Texas Rangers

Why Farm System Will Make Texas Rangers Playoff Contenders for Years to Come

BOSTON, MA - AUGUST 06: Mike Olt #9 of the Texas Rangers takes ground balls during batting practice prior to the game against the Boston Red Sox on August 6, 2012 at Fenway Park in Boston, Massachusetts.  (Photo by Jared Wickerham/Getty Images)
Jared Wickerham/Getty Images
Lance ReavesContributor IIISeptember 11, 2012

Calling up top prospects this time of year usually means that major league teams are licking their wounds after a lost season.

Do not count the Texas Rangers among this group.

The talent that is rapidly ascending through the Texas farm system affords the Rangers a chance to glimpse at a bright future even as they continue their quest for a world championship.
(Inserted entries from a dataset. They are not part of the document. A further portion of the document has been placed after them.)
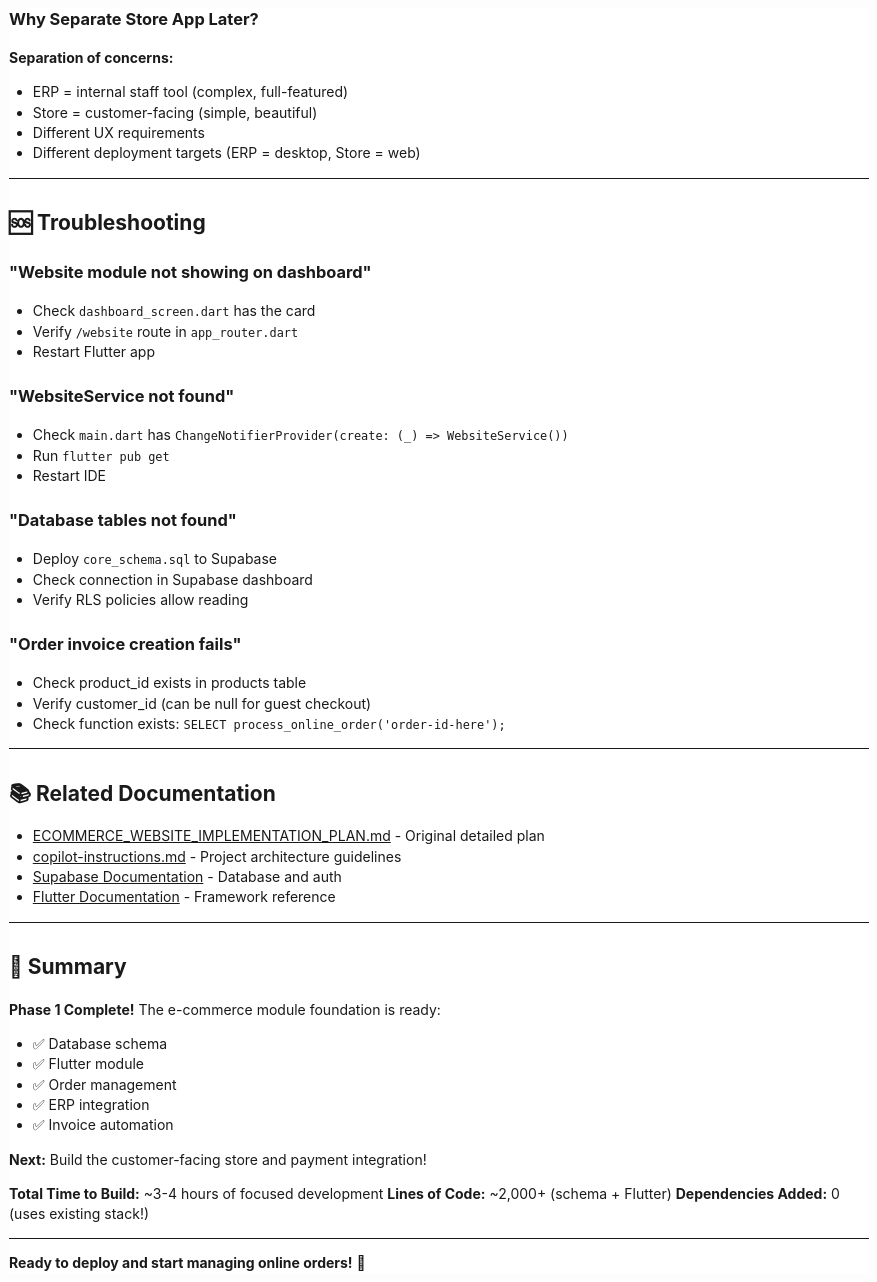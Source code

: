 ### Why Separate Store App Later?
**Separation of concerns:**
- ERP = internal staff tool (complex, full-featured)
- Store = customer-facing (simple, beautiful)
- Different UX requirements
- Different deployment targets (ERP = desktop, Store = web)

---

## 🆘 Troubleshooting

### "Website module not showing on dashboard"
- Check `dashboard_screen.dart` has the card
- Verify `/website` route in `app_router.dart`
- Restart Flutter app

### "WebsiteService not found"
- Check `main.dart` has `ChangeNotifierProvider(create: (_) => WebsiteService())`
- Run `flutter pub get`
- Restart IDE

### "Database tables not found"
- Deploy `core_schema.sql` to Supabase
- Check connection in Supabase dashboard
- Verify RLS policies allow reading

### "Order invoice creation fails"
- Check product_id exists in products table
- Verify customer_id (can be null for guest checkout)
- Check function exists: `SELECT process_online_order('order-id-here');`

---

## 📚 Related Documentation

- [ECOMMERCE_WEBSITE_IMPLEMENTATION_PLAN.md](./ECOMMERCE_WEBSITE_IMPLEMENTATION_PLAN.md) - Original detailed plan
- [copilot-instructions.md](./.github/copilot-instructions.md) - Project architecture guidelines
- [Supabase Documentation](https://supabase.com/docs) - Database and auth
- [Flutter Documentation](https://docs.flutter.dev/) - Framework reference

---

## 🎉 Summary

**Phase 1 Complete!** The e-commerce module foundation is ready:
- ✅ Database schema
- ✅ Flutter module
- ✅ Order management
- ✅ ERP integration
- ✅ Invoice automation

**Next:** Build the customer-facing store and payment integration!

**Total Time to Build:** ~3-4 hours of focused development
**Lines of Code:** ~2,000+ (schema + Flutter)
**Dependencies Added:** 0 (uses existing stack!)

---

**Ready to deploy and start managing online orders!** 🚀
With an aging group of core players, there’s a good chance many of these players will be called upon sooner rather than later.

Three prospects whom most Ranger fans should be familiar with are 19-year-old Jurickson Profar, 23-year-old Mike Olt, and 21-year-old Martin Perez. All three rank among the top 50 prospects in baseball (via mlb.com). There’s no guarantee they will be stars, but for now, the Rangers’ current track record with player development is enough to instill confidence.

In terms of having players to carry on the torch of recent success, Texas has the right pieces in place if all: a power-hitting corner infielder in Olt, a star shortstop in Profar (or second base depending on Elvis Andrus’ situation) and a middle-/top-of-the-rotation starting pitcher in Perez.

Some youngsters—like Tanner Scheppers and Robbie Ross in the bullpen—have already proven their worth this year and, along with centerfielder Leonys Martin, should only see their playing time increase going forward.

The depth of the Rangers’ farm system is perhaps its greatest strength. Rougned Odor, Neil Ramirez, Cody Buckel and Lewis Brinson are just a handful of players who, when they develop, could be in the same situation as Olt, Perez, and Profar.

The sheer number of promising prospects is what makes the future so exciting for Texas and its fans.

All these prospects are in their early 20s or younger, and they are under team control for a number of years. This gives the Rangers the flexibility financially to sign or re-sign the right players to improve the team.

The division rival Angels, on the other hand, may not have this luxury, since they invested a truckload of cash in players on the other side of 30.

The value of many of the Rangers prospects is very high right now and this makes them potential players in any trade talks; the front office can perhaps package their talented (but unproven) players for an already established star.

Whichever path the Rangers choose, it appears that their commitment to the farm system is serving them well. The team is winning on the major league level, while a collection of potential stars wait their turn down below.